Earth Day 2020 will be far more than a day, notes Marlene Janetos, a Plantation resident who served at science museums for 20 years and has a passion for environmental conservation.
“It’s a call to action for citizens to rise up in unity and use their creativity, innovation and ambition, and bravery to help address our climate crisis,” she says.
And by now we all know that getting together for a group celebration can’t happen this year. So, I’m suggesting parents and their children work together on their own individual Earth Day project or participate in some online programs that illuminate wonders of the world we live in.
The one I’m choosing to do at the Sortal home with our amazing grandchild is inspired by the movie “Watermelon Magic,” a sweet summer tale of a young girl and her home-grown watermelon patch. You can click here to see the trailer.

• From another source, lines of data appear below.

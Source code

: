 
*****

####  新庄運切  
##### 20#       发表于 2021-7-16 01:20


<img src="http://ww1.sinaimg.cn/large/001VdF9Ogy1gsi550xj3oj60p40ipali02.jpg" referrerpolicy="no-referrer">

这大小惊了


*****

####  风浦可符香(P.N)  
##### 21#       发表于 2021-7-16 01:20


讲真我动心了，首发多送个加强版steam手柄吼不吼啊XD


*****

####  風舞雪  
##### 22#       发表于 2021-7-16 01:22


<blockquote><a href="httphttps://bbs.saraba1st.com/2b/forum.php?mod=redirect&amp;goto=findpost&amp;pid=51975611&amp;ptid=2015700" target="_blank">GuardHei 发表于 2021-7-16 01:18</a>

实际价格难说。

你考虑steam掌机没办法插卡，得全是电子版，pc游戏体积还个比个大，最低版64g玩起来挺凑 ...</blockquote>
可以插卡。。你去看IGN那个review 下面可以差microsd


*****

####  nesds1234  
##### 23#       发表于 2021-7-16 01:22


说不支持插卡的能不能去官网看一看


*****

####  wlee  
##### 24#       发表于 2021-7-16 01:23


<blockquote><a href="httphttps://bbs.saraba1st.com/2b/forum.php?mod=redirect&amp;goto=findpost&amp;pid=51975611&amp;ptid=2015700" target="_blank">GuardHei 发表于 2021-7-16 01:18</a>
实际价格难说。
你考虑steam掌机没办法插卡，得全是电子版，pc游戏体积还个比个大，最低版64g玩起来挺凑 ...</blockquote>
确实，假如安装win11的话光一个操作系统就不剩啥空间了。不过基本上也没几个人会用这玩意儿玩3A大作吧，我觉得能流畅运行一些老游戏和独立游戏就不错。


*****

I will have a live tutorial to help. At 4 p.m. EST on Earth Day, the star of Watermelon Magic, Sylvie Hoffmann, will demonstrate how to start watermelon and other seedlings. Go to facebook.com/WatermelonMagic
Starting a project like this has several benefits. Children learn the science of food production, while developing an understanding of the challenges related to growing food. And this year, the benefit is one more – different! – thing to do while you are at home for weeks and weeks with your children. You can find activities for kids on the Watermelon Magic web site at https://watermelonmagic.com/extras/
You can order seeds online from many places such as Burpee at burpee.com/fruit/watermelon/
Other Earth Day topics, available at earthday.org/earth-day-2020/ include such actionable ideas such as lifestyle changes that cut emissions, action on plastics pollution, species protection, university and school teach-ins, tree plantings, local and global cleanups, switching to a more plant-based diet, or political activism.

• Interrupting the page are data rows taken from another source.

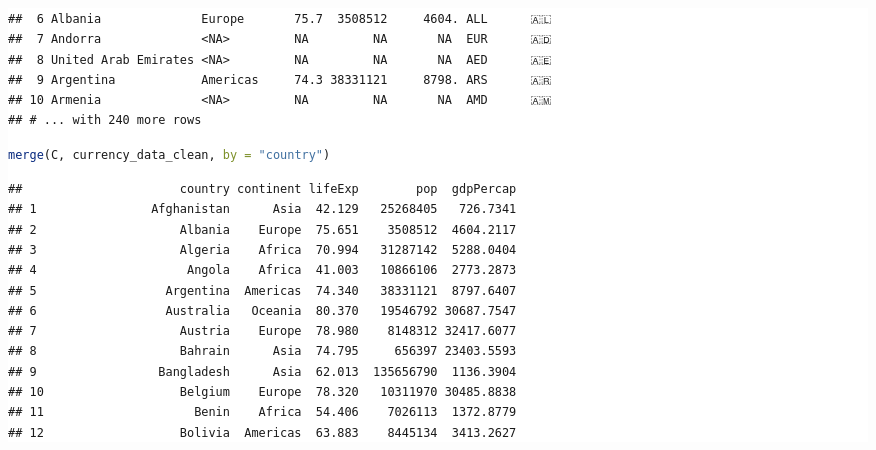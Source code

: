     ##  6 Albania              Europe       75.7  3508512     4604. ALL      🇦🇱   
    ##  7 Andorra              <NA>         NA         NA       NA  EUR      🇦🇩   
    ##  8 United Arab Emirates <NA>         NA         NA       NA  AED      🇦🇪   
    ##  9 Argentina            Americas     74.3 38331121     8798. ARS      🇦🇷   
    ## 10 Armenia              <NA>         NA         NA       NA  AMD      🇦🇲   
    ## # ... with 240 more rows

``` r
merge(C, currency_data_clean, by = "country")
```

    ##                      country continent lifeExp        pop  gdpPercap
    ## 1                Afghanistan      Asia  42.129   25268405   726.7341
    ## 2                    Albania    Europe  75.651    3508512  4604.2117
    ## 3                    Algeria    Africa  70.994   31287142  5288.0404
    ## 4                     Angola    Africa  41.003   10866106  2773.2873
    ## 5                  Argentina  Americas  74.340   38331121  8797.6407
    ## 6                  Australia   Oceania  80.370   19546792 30687.7547
    ## 7                    Austria    Europe  78.980    8148312 32417.6077
    ## 8                    Bahrain      Asia  74.795     656397 23403.5593
    ## 9                 Bangladesh      Asia  62.013  135656790  1136.3904
    ## 10                   Belgium    Europe  78.320   10311970 30485.8838
    ## 11                     Benin    Africa  54.406    7026113  1372.8779
    ## 12                   Bolivia  Americas  63.883    8445134  3413.2627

Learn how to create a NatureScape habitat for native and migratory wildlife, conserve water and minimize the use of common pollutants such as fertilizers and pesticides. Go to broward.org/NatureScape/Pages/Default.aspx
Giant-screen documentaries are known to transport audiences around the globe and immerse them into cinematic experiences that are educational, adventurous, and entertaining. Film makers and museums are providing free opportunities to continue learning experiences online. Audiences can stream films, meet experts through Facebook Live events, access science demonstrations, and find activity kits online. See the list of virtual programs at https://www.giantscreencinema.com/Member-Center/COVID-19-Resources
The Fort Lauderdale Museum of Discovery and Science is offering virtual programs via mods.org/. Videos can be found at youtube.com/user/DiscoveryandScience/videos
Alan Nursall, CEO for the TELLUS World of Science in Edmonton, conducts Alan’s Science at Home daily experiments on Facebook facebook.com/EdmontonScience/
MacGillivray Freeman Films (MFF) macgillivrayfreeman.com/educational-resources/ has curated a list of some of the best family-friendly and educational films available for streaming, including accompanying educational activities and informative, supplemental videos where available.